Yes, I think it’s right. Our main case, after announcing the tariffs that came faster, bigger, earlier than we originally thought, all of them really entered the beginning of the year, we changed our forecast. We said that if this is the way it will work, the Fed is unlikely to reduce interest rates throughout this year in 2025. The logic is and is very compatible with what, uh, said President Powell yesterday, inflation is still above the target, and the labor market is just good for now. And so there is no reason to shorten the Fed under the circumstance. If inflation goes higher than here, well, it gives them even more reason to stay where they are with politics slightly restrictive. And even if and when we start to see some deterioration of the economy, some labor market slowdown, if inflation is still high and increases at this point, the percentage bar must deteriorate, as inflation increases. So this year we come to the idea that they probably won’t reduce tariffs. Uh, the market was in a completely different place from us, uh, a month ago, two months ago, judging from where things are now, the market puts a little less than even the chances of reducing in September, reducing expectations for redundancies this year.
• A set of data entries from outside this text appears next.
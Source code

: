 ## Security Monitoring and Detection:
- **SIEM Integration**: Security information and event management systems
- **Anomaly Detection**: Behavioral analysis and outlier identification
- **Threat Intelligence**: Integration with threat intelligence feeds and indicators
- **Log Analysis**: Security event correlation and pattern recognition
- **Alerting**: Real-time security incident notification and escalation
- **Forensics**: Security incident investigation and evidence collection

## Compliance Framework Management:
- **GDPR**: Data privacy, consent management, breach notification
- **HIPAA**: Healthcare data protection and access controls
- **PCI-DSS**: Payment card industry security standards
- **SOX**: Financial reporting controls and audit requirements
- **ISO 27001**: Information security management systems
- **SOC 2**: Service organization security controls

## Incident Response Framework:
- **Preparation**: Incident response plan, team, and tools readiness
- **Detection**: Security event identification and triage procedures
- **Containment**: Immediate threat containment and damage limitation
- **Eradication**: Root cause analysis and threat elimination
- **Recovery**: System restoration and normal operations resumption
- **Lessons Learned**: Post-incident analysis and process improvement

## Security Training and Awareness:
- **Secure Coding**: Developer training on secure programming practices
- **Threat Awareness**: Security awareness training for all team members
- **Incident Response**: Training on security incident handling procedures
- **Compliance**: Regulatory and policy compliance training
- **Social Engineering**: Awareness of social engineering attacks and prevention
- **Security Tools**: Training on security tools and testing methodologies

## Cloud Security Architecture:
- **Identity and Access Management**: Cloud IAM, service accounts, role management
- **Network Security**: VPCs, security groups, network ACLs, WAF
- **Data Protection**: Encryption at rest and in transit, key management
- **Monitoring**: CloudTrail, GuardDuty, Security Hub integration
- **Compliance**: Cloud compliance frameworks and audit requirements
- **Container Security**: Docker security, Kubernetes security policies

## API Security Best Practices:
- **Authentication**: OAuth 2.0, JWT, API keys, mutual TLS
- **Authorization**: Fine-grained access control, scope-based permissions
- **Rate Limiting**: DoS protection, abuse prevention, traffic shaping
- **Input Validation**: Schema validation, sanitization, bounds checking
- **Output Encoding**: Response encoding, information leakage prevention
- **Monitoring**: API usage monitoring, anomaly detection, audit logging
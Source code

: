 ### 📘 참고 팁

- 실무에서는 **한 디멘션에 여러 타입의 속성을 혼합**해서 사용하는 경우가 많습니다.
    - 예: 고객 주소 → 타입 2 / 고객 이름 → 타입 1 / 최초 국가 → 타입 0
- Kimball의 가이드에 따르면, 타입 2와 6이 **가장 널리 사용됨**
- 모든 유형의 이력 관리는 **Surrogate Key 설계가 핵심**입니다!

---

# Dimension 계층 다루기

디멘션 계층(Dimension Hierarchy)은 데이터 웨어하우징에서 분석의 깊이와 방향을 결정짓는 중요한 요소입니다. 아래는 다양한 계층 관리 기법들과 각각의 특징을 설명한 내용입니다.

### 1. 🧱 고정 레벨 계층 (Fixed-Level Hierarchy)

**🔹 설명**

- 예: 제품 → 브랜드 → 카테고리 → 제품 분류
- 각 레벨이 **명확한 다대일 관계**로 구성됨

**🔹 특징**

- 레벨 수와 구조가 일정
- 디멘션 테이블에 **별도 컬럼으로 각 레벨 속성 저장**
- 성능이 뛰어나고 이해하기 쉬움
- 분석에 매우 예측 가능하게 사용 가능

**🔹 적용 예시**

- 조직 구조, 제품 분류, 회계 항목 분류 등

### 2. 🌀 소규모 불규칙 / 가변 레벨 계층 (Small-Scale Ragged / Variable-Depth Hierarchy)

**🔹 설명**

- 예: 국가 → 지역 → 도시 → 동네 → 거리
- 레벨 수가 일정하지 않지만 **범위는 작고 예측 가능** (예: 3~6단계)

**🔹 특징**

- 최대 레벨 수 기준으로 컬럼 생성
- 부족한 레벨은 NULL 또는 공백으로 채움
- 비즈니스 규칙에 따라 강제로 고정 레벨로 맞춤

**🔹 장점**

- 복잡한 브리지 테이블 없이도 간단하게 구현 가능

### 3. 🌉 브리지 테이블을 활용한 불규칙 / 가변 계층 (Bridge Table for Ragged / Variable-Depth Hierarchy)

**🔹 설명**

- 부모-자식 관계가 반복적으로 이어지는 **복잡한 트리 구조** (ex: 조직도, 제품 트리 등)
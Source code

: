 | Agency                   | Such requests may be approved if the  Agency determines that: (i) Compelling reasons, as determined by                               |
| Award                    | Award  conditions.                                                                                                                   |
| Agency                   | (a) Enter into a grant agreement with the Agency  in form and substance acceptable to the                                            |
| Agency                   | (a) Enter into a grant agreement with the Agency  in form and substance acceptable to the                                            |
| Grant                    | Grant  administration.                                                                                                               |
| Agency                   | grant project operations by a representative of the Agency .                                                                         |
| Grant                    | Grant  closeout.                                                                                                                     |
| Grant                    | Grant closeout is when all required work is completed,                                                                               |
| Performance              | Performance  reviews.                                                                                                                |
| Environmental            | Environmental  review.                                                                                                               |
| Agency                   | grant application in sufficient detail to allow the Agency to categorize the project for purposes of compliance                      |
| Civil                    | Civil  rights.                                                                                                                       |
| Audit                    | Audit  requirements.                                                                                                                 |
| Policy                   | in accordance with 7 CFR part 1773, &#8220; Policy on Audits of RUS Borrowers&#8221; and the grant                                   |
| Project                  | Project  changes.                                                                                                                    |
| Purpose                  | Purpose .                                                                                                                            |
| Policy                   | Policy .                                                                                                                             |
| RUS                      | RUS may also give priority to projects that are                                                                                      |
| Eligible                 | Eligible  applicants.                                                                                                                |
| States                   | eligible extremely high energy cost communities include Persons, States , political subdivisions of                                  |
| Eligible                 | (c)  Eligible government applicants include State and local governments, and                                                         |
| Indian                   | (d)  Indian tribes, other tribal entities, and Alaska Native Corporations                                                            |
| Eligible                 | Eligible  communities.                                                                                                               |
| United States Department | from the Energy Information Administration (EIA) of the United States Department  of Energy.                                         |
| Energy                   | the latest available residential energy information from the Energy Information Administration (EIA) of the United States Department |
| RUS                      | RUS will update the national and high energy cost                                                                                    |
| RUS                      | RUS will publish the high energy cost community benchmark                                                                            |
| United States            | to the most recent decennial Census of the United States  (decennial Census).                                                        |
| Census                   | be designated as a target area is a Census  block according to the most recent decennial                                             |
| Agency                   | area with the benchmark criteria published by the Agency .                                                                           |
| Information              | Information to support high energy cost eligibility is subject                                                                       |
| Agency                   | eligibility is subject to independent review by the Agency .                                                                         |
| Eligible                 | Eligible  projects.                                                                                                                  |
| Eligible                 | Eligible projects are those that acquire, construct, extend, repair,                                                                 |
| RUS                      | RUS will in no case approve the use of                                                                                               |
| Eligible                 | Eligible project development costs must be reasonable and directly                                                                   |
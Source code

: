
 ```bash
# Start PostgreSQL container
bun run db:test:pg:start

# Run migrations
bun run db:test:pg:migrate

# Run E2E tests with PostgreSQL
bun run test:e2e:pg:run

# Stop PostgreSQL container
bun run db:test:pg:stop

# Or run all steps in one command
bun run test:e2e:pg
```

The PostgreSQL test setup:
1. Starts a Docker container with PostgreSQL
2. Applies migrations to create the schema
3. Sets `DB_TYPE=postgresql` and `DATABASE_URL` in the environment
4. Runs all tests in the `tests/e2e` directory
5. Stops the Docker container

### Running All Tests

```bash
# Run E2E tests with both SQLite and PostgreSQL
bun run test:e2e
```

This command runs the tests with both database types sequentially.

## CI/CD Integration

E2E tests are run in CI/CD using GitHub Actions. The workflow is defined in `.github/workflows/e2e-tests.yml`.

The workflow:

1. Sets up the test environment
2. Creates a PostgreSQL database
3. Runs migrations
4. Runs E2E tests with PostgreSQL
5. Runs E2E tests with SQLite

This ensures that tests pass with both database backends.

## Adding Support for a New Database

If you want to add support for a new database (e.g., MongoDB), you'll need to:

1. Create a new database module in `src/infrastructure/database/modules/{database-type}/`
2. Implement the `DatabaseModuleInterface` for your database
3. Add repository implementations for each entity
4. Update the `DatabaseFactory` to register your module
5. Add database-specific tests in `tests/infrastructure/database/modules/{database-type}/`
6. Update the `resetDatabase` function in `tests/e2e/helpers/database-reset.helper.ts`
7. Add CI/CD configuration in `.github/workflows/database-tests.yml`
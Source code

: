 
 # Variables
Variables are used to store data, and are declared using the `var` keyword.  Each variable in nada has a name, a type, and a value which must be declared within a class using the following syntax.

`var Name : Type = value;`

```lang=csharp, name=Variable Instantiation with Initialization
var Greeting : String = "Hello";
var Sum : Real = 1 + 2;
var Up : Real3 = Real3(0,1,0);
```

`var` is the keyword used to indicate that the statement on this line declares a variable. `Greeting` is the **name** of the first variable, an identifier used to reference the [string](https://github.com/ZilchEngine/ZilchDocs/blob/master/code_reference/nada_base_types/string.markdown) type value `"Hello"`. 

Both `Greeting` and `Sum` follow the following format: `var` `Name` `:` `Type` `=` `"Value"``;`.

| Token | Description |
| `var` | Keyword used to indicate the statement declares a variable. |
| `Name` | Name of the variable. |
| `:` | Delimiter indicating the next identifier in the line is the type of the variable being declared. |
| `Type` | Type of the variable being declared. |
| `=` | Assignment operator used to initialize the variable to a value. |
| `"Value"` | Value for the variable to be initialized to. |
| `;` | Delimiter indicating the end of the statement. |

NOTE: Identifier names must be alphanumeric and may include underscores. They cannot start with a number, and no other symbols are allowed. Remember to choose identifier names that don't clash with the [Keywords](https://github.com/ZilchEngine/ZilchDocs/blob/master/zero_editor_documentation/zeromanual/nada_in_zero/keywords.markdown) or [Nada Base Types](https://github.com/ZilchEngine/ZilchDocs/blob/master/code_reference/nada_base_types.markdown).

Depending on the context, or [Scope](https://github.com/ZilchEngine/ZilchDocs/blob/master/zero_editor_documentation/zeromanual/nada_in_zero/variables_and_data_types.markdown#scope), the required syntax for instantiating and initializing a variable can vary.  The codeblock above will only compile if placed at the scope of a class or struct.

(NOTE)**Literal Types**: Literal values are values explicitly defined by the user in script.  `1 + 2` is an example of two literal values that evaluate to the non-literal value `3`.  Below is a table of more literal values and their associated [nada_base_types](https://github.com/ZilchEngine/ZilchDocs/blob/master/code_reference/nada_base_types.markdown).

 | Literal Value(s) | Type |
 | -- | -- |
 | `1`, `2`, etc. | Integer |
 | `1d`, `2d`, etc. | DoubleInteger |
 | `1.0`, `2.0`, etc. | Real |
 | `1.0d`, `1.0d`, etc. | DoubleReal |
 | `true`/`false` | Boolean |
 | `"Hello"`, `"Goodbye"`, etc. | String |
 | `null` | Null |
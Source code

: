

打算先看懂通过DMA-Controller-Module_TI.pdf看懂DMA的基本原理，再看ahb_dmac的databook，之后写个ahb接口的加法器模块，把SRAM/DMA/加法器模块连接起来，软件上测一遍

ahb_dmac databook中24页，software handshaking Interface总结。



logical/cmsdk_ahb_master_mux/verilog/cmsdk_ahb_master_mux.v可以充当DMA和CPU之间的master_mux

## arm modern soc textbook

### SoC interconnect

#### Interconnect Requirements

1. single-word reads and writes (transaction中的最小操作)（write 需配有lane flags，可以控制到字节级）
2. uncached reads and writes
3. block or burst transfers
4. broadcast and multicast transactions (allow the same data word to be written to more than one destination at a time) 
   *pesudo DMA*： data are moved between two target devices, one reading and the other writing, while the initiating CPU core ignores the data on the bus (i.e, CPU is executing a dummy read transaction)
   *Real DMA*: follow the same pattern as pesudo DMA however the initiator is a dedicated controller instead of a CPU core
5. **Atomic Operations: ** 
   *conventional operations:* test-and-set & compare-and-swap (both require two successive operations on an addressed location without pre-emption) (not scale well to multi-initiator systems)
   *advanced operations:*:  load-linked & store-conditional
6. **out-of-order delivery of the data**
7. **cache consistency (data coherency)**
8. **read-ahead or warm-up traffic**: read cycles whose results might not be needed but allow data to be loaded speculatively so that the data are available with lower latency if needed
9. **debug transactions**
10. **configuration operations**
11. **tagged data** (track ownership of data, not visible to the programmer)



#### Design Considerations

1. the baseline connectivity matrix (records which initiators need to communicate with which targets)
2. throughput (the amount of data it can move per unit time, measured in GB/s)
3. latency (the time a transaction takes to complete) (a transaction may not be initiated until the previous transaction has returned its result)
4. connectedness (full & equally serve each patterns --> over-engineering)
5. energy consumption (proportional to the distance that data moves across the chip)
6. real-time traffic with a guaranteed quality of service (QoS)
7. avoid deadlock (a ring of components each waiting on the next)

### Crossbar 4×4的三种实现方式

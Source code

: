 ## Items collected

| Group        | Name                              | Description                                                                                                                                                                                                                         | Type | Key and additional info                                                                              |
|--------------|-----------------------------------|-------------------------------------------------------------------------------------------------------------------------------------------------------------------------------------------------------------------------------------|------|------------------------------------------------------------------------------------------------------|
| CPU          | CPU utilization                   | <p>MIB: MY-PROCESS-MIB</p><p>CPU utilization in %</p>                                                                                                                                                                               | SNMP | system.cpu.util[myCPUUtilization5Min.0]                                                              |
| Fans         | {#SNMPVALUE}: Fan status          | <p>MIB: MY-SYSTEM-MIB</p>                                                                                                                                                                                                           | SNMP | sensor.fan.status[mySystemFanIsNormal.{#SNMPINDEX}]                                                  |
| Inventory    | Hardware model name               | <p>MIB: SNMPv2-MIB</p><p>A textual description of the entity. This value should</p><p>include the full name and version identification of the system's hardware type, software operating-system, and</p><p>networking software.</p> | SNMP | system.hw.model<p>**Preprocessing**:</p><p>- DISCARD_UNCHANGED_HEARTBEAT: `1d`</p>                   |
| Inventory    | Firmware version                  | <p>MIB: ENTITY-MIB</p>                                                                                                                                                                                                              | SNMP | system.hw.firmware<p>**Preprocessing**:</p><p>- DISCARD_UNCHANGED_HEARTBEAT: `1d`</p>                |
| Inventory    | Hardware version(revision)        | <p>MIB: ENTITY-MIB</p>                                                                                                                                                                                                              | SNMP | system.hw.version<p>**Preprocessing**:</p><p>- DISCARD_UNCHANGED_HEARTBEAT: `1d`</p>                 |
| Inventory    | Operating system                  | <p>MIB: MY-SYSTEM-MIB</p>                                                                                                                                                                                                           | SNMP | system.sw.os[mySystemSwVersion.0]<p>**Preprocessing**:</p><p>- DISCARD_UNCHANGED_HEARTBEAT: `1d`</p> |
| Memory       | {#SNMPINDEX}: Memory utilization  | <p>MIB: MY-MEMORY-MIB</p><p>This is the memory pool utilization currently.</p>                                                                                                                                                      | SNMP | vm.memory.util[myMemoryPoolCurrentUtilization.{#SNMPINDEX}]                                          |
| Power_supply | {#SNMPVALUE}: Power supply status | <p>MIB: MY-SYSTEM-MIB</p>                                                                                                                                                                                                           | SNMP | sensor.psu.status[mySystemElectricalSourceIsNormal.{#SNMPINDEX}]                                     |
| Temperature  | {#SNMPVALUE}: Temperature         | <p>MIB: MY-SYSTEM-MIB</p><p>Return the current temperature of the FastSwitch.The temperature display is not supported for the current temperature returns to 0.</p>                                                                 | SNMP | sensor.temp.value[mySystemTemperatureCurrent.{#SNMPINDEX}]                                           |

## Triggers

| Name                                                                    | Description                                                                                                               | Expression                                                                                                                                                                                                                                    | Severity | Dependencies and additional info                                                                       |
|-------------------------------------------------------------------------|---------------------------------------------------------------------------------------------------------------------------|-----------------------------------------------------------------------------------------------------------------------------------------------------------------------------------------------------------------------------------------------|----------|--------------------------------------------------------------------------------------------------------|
Uh, I would say that the market comes in the same opinion we have.

05:57 Spokesman a

Um Seth, something like this like a case, I know you are looking at car and automatic prices that have not seen something like a tariff effect. Hmm, so could you translate us through this, just as an example to illustrate how they get these backlogs and effects?

06:33 Carpenter

Absolutely. Now the automotive industry is a great exception, which proves the rule in this case. Oh, this is an industry very, very large and yet dominated by a much smaller number of companies. And what we think we hear anecdotally and possibly see in the data is that for now some of the bigger companies are waiting. They absorb some of the expenses in their margin until they get a better sense of exactly where these rates will end. It also makes sense that they can wait and see if you know, maybe they can take some market share, uh, because, um, you know, other other companies are facing higher costs. And if you can keep your prices for a while and take some market share while the rest of the industry is suffering, then this is another opportunity. So I think the automotive industry is about a little pain now regarding the absorption of expenses in margin that cannot continue forever. And so we expect these prices and cars to start appearing over the next few months, perhaps a little more than a delay than the rest of the economy.